▶ _Supplied data_
########################################

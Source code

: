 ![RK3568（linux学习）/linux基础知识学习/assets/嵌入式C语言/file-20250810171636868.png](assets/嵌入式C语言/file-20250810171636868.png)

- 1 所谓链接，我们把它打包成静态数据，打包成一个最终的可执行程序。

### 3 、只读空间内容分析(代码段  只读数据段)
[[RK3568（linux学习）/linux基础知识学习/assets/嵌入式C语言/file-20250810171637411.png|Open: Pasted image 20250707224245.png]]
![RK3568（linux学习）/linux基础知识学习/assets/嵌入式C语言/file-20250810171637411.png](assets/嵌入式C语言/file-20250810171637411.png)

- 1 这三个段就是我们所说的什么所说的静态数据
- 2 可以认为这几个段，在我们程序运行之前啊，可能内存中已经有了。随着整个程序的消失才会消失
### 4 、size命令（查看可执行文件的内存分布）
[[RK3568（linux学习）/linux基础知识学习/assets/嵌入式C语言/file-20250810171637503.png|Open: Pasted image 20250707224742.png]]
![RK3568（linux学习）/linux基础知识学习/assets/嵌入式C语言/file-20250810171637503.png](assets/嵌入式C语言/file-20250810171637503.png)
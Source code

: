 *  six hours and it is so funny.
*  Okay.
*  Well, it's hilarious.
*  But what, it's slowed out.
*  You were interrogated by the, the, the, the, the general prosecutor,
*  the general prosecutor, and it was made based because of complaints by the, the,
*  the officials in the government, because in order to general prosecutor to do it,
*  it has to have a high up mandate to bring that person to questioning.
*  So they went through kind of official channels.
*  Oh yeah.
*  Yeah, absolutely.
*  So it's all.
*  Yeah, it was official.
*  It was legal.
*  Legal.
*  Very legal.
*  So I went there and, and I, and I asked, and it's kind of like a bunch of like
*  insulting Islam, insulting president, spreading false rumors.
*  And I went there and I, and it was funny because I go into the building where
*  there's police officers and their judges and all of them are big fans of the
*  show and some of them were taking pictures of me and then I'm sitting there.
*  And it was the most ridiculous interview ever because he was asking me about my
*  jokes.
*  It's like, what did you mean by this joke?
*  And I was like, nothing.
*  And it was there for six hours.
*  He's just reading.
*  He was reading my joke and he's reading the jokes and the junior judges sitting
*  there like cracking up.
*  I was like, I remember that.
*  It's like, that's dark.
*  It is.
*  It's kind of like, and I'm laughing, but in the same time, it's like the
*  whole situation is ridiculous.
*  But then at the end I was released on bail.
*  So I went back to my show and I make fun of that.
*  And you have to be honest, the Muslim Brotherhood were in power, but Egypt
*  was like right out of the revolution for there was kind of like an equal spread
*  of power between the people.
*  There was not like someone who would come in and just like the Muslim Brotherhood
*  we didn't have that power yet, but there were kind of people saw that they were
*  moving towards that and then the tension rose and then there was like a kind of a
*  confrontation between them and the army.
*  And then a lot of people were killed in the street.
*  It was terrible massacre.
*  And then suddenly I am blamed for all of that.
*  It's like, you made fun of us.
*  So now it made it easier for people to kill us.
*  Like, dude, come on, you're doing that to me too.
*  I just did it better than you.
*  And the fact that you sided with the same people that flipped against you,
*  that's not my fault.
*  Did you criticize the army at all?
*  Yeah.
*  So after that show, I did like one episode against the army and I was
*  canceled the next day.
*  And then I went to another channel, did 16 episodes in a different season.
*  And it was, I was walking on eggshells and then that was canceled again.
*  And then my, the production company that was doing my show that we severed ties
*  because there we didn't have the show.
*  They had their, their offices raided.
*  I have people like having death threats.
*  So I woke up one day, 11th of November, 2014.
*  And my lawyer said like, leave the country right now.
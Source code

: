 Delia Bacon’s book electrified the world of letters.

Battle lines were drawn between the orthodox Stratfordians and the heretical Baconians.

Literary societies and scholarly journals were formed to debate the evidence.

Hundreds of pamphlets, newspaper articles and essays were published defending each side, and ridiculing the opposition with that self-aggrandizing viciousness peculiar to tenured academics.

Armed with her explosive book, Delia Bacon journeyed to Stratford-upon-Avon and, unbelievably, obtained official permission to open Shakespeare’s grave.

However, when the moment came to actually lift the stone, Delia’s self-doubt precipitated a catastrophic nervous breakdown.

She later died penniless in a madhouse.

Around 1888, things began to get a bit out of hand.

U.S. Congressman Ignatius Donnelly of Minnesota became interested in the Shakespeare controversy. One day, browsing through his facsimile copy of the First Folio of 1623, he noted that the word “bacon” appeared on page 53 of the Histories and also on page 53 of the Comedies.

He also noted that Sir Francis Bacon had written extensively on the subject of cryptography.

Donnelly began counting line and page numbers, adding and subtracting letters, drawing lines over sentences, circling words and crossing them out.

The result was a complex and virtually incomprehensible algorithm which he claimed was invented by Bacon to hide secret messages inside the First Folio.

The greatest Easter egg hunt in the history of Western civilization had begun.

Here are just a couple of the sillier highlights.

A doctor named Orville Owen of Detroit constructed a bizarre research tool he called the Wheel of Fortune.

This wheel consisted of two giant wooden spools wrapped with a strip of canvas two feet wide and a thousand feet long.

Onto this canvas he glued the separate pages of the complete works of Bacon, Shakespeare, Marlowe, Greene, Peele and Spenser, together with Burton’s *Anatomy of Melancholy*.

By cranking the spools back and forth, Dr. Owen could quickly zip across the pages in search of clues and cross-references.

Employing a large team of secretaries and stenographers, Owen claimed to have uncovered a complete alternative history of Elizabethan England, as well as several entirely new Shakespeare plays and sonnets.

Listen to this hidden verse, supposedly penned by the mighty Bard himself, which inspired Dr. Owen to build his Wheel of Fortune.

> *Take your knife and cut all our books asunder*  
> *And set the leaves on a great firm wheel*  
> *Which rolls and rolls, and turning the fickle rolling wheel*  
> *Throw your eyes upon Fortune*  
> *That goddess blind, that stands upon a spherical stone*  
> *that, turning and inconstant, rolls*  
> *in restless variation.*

########################################

Above this task is a listing. Restate, word for word and with nothing added, the lines from the one with "I'm sitting there." through the one with "fun of that.".

▶ _Output of the exercise_
*  show and some of them were taking pictures of me and then I'm sitting there.
*  And it was the most ridiculous interview ever because he was asking me about my
*  jokes.
*  It's like, what did you mean by this joke?
*  And I was like, nothing.
*  And it was there for six hours.
*  He's just reading.
*  He was reading my joke and he's reading the jokes and the junior judges sitting
*  there like cracking up.
*  I was like, I remember that.
*  It's like, that's dark.
*  It is.
*  It's kind of like, and I'm laughing, but in the same time, it's like the
*  whole situation is ridiculous.
*  But then at the end I was released on bail.
*  So I went back to my show and I make fun of that.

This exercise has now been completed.